Plain-text document sources:
==============================
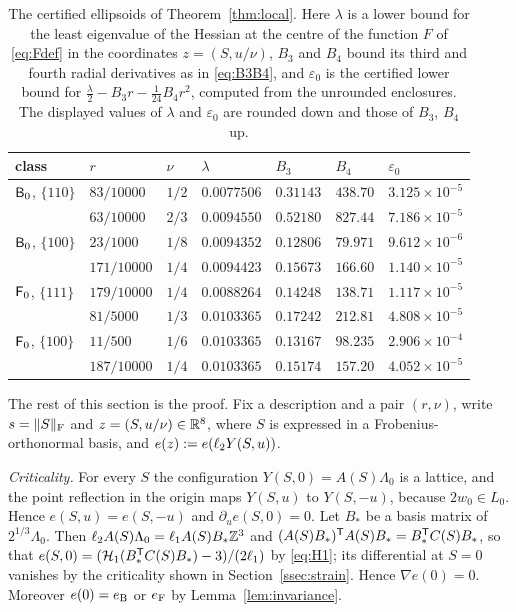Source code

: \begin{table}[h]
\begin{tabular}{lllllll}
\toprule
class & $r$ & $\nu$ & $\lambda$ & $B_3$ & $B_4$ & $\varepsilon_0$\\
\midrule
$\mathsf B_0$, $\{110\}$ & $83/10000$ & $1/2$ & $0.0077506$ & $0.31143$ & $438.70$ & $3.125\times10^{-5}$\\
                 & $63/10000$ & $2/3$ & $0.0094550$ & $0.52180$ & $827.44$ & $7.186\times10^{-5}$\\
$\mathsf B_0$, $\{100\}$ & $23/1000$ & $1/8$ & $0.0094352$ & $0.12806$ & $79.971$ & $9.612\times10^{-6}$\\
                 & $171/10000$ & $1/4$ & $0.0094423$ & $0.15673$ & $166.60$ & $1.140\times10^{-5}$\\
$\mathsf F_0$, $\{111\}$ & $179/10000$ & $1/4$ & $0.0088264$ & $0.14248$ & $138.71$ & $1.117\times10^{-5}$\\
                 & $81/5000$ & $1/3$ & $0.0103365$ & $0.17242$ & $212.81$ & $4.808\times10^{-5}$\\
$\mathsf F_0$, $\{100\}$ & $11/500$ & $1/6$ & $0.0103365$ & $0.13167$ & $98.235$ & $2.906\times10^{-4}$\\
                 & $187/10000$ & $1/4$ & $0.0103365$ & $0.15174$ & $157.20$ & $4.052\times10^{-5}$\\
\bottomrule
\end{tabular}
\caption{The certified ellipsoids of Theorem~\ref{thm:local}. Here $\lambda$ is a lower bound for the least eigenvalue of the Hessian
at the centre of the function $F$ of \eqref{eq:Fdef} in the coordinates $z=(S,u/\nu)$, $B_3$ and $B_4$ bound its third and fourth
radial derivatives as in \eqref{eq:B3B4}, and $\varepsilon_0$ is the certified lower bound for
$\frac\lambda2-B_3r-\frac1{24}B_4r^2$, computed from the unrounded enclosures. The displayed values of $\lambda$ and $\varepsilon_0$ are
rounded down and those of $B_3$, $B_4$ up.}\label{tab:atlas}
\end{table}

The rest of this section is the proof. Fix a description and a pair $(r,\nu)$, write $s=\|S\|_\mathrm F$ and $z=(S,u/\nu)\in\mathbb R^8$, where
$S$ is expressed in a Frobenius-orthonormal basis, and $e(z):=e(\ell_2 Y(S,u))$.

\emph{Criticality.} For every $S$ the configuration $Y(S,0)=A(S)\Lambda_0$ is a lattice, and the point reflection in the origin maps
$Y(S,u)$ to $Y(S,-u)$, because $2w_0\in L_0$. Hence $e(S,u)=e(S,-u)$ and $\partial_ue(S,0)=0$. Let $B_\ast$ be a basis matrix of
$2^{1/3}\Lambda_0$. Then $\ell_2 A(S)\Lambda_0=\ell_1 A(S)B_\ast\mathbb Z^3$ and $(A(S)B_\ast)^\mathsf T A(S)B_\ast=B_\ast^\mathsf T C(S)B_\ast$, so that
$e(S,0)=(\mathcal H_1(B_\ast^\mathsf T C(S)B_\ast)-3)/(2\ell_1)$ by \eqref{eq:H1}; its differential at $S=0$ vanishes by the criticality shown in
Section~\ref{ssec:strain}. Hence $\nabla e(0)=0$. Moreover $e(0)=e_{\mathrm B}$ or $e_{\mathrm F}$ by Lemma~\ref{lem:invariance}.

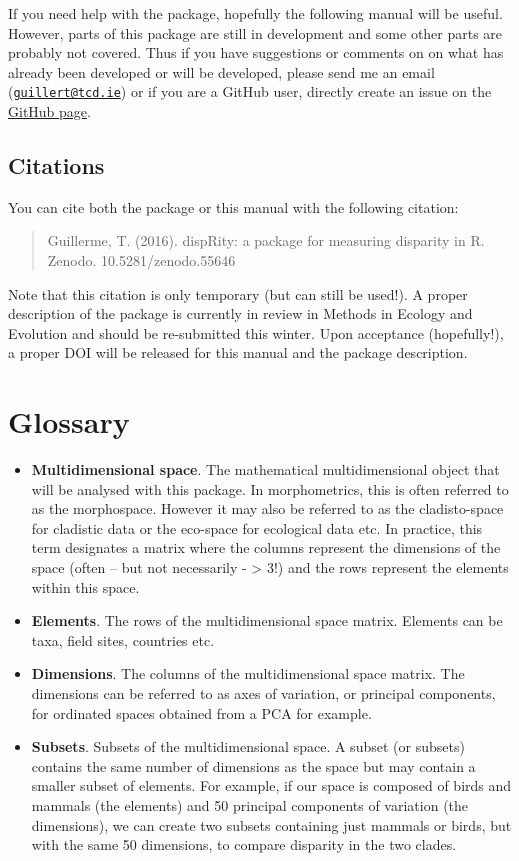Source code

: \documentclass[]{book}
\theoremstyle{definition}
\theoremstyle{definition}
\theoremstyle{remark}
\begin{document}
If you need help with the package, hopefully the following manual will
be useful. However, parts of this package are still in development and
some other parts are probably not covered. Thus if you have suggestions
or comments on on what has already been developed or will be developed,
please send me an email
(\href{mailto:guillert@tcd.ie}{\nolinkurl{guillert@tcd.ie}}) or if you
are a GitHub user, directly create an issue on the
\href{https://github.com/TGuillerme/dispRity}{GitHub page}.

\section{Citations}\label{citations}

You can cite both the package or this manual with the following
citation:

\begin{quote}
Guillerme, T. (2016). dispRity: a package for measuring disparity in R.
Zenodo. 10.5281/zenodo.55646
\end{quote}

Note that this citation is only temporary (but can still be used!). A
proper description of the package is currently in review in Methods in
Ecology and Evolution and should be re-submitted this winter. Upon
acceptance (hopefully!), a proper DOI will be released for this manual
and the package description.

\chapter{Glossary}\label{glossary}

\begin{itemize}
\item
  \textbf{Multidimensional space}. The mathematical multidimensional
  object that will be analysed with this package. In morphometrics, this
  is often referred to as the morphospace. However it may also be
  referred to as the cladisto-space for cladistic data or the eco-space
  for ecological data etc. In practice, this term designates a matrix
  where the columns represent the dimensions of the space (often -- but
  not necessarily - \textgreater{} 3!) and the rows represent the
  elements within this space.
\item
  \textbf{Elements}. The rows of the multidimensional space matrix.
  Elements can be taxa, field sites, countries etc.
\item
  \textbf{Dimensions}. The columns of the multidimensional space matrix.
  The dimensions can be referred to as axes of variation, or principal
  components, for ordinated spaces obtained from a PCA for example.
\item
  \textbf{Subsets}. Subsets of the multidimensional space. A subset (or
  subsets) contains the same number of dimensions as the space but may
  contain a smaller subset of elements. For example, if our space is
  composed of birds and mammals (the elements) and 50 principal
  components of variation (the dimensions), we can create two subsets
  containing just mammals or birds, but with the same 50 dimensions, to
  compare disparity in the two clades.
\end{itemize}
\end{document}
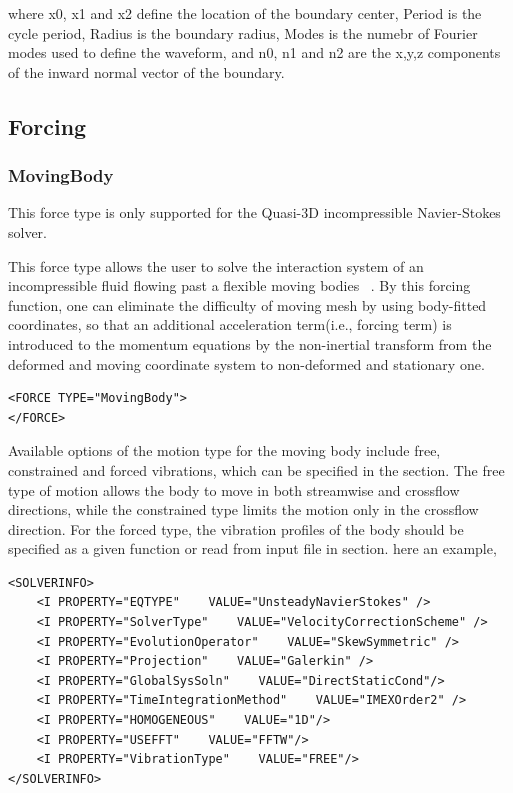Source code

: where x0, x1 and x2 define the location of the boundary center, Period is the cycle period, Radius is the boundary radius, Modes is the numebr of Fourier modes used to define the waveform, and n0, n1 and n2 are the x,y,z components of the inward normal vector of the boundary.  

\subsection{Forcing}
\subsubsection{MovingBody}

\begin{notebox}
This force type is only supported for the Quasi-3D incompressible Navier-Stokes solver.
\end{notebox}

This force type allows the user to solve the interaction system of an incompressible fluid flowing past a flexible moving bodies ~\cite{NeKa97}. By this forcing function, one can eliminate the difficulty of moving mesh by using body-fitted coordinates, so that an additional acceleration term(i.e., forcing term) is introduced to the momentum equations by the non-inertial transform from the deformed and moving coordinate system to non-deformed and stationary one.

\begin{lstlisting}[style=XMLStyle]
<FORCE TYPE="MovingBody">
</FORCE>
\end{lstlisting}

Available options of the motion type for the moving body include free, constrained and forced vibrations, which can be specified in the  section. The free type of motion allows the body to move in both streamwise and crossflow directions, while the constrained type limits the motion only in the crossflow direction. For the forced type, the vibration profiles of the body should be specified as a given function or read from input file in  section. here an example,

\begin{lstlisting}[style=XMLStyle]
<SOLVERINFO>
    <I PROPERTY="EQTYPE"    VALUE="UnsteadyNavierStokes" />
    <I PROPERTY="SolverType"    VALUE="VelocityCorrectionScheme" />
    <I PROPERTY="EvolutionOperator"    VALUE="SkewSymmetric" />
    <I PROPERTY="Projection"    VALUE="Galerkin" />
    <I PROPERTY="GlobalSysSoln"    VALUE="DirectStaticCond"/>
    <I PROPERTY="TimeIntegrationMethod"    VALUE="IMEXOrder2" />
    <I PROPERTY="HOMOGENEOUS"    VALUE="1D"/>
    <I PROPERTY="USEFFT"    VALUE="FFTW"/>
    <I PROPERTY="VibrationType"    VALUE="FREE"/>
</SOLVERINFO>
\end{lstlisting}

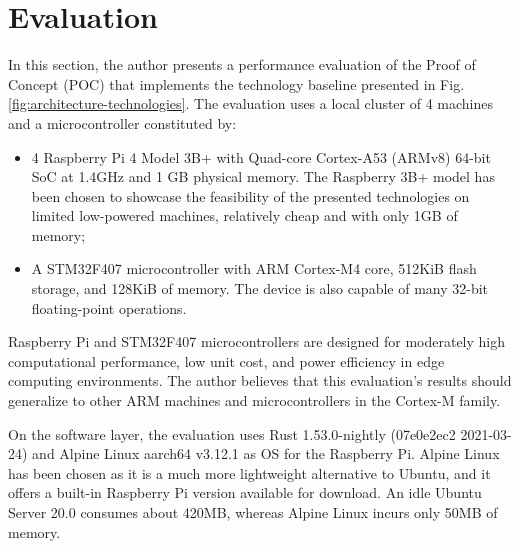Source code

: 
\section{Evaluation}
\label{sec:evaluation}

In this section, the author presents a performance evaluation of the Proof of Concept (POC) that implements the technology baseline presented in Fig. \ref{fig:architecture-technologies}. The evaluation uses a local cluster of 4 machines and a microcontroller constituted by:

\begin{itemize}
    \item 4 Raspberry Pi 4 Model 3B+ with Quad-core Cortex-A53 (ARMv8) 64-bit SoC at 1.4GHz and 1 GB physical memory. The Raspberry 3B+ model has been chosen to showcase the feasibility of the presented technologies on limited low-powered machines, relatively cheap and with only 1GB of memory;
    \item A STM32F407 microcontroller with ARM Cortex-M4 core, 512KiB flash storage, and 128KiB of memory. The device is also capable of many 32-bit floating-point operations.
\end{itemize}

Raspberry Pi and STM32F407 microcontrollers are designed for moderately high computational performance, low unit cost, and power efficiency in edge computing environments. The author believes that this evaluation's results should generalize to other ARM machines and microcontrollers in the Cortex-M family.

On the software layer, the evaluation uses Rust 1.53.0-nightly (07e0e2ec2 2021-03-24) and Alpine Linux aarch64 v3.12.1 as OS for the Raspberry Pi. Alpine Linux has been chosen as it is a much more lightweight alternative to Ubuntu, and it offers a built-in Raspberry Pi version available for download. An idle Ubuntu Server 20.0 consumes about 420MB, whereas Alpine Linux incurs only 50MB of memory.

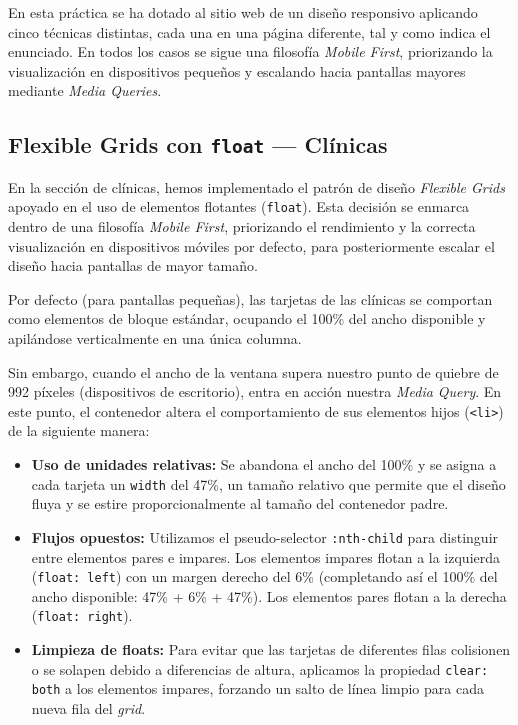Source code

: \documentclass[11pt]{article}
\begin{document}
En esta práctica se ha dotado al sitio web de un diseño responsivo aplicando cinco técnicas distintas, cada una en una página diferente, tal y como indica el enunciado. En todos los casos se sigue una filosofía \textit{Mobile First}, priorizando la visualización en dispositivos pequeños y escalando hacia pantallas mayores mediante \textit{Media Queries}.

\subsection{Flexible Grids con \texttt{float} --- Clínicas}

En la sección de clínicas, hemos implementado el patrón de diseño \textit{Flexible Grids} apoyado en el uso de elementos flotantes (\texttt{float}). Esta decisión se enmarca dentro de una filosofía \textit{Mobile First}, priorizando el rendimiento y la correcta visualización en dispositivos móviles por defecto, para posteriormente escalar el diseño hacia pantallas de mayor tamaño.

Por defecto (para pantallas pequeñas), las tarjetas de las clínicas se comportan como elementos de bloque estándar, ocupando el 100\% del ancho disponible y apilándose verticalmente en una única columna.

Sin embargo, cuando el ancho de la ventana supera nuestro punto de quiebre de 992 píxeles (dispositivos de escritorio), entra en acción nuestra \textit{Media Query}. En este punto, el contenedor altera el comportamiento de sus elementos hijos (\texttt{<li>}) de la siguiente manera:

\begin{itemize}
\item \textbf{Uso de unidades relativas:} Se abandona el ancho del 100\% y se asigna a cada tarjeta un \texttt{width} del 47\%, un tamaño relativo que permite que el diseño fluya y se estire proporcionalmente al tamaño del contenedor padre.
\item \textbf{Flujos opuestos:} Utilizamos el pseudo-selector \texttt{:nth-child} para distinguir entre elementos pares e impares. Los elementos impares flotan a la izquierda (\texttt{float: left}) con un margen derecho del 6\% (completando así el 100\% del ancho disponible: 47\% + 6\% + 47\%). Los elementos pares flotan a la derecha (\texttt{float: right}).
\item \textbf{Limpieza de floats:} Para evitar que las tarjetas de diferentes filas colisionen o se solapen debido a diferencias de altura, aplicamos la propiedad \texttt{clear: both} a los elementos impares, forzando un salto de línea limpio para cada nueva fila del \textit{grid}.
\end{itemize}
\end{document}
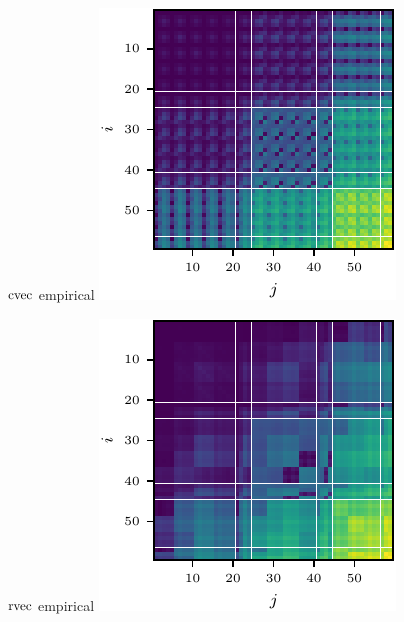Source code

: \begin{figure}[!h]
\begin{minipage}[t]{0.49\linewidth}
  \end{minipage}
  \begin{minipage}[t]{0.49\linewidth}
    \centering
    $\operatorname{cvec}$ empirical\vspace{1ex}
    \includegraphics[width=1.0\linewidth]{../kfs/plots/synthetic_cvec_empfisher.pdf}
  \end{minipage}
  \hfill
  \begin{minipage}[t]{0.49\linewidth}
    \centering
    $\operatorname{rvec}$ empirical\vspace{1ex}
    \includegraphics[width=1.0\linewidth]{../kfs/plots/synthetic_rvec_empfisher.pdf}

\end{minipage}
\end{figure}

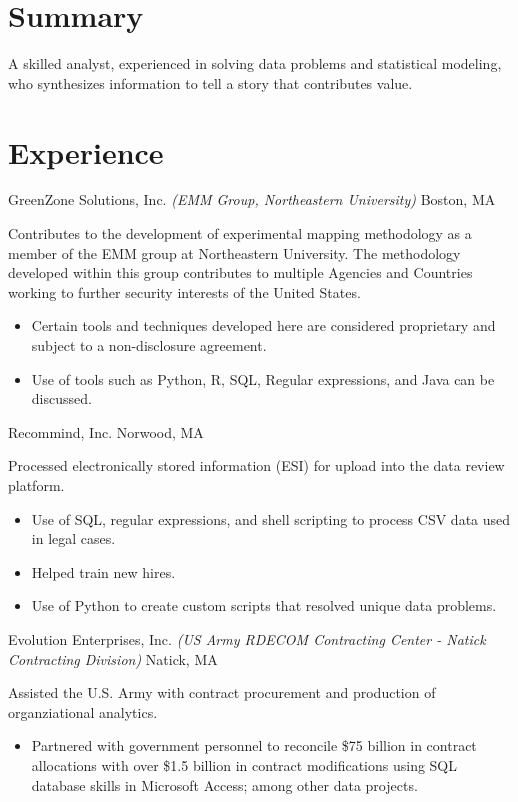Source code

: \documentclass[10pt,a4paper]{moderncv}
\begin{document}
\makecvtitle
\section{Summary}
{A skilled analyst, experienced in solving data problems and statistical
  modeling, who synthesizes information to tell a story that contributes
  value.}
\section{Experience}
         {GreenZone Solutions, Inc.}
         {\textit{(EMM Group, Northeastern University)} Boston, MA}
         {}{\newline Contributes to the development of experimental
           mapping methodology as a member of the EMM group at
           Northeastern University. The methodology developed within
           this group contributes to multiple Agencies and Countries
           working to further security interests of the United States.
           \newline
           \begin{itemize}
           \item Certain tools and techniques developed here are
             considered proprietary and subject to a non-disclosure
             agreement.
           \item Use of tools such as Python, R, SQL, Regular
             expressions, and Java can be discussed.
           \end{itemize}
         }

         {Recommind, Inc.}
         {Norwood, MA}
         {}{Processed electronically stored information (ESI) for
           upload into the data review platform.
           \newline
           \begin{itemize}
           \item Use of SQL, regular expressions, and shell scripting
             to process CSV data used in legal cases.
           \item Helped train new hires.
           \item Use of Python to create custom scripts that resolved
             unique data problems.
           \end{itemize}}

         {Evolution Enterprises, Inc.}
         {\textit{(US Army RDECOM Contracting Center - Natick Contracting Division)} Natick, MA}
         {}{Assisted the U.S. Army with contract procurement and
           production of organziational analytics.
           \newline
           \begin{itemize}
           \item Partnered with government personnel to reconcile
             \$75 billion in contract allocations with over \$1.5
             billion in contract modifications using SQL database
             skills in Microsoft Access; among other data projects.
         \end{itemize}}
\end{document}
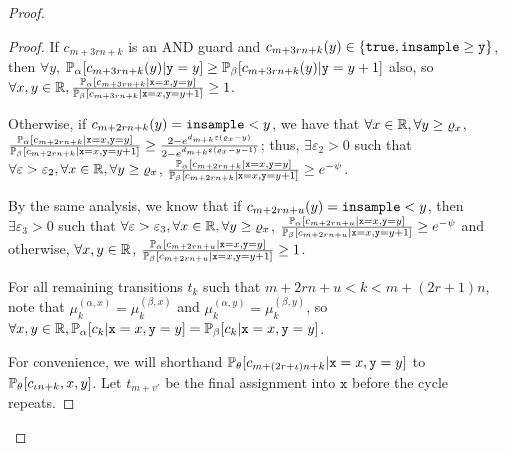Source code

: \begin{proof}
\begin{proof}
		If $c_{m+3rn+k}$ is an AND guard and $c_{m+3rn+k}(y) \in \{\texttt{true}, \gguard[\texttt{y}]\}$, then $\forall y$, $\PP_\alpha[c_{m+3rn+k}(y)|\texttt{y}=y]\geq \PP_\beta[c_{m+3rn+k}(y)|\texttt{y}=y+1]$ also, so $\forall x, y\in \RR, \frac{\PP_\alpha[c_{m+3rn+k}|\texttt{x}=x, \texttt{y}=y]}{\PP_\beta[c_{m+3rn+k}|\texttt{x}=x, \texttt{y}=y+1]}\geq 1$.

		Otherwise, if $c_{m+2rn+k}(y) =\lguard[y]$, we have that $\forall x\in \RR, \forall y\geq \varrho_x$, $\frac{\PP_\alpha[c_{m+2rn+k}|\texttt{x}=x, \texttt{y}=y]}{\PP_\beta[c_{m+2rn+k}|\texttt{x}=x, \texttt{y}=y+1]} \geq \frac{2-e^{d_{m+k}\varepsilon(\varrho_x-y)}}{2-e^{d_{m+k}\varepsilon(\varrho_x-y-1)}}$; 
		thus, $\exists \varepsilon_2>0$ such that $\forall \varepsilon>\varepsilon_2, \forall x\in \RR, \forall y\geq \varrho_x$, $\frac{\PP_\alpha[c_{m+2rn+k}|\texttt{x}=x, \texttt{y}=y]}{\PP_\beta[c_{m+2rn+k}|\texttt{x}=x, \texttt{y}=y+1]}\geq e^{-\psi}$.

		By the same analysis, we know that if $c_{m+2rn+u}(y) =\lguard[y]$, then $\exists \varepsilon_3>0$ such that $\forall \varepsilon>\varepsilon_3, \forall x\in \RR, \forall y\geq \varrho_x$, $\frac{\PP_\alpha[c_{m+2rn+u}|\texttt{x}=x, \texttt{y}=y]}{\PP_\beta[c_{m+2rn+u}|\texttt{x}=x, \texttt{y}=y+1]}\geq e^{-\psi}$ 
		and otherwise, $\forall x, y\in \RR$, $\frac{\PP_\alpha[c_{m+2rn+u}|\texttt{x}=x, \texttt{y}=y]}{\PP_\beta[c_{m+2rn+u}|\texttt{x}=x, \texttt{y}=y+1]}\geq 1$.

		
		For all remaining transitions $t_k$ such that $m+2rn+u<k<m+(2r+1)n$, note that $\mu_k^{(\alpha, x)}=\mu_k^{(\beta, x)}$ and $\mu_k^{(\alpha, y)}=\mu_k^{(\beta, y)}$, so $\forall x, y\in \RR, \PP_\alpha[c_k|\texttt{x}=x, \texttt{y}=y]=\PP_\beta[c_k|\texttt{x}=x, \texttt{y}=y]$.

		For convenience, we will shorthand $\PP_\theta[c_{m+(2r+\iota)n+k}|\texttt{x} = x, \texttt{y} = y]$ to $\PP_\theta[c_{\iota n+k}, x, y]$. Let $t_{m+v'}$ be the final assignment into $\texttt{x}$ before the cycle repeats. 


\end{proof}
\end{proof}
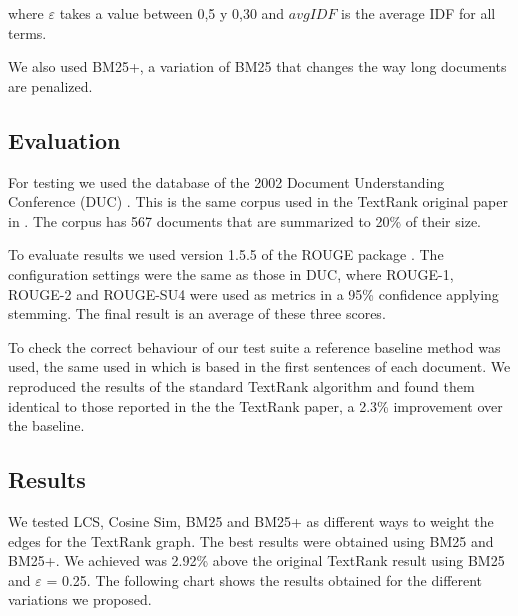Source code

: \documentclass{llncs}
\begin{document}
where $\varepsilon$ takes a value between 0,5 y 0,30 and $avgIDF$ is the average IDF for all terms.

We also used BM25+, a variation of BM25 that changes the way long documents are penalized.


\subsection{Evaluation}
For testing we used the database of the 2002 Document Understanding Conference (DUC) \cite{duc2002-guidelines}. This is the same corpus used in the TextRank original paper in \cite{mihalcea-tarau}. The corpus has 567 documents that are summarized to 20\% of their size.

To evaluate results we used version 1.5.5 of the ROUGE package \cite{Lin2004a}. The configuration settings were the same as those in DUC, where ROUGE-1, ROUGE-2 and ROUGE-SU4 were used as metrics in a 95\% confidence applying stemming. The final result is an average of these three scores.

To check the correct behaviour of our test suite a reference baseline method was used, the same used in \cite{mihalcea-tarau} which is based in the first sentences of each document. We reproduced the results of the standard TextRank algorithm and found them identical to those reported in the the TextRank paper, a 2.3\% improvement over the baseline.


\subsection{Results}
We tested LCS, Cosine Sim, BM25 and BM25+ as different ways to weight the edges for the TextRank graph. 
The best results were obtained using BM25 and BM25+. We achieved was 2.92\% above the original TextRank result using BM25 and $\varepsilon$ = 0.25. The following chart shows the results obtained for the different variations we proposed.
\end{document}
==============================
About this task: Pick each line holding the word "documentclass" out of the data and copy it.

Answer to this problem:
: \documentclass[]{book}
: \documentclass[11pt]{article}
: \documentclass[10pt,a4paper]{moderncv}
: \documentclass{llncs}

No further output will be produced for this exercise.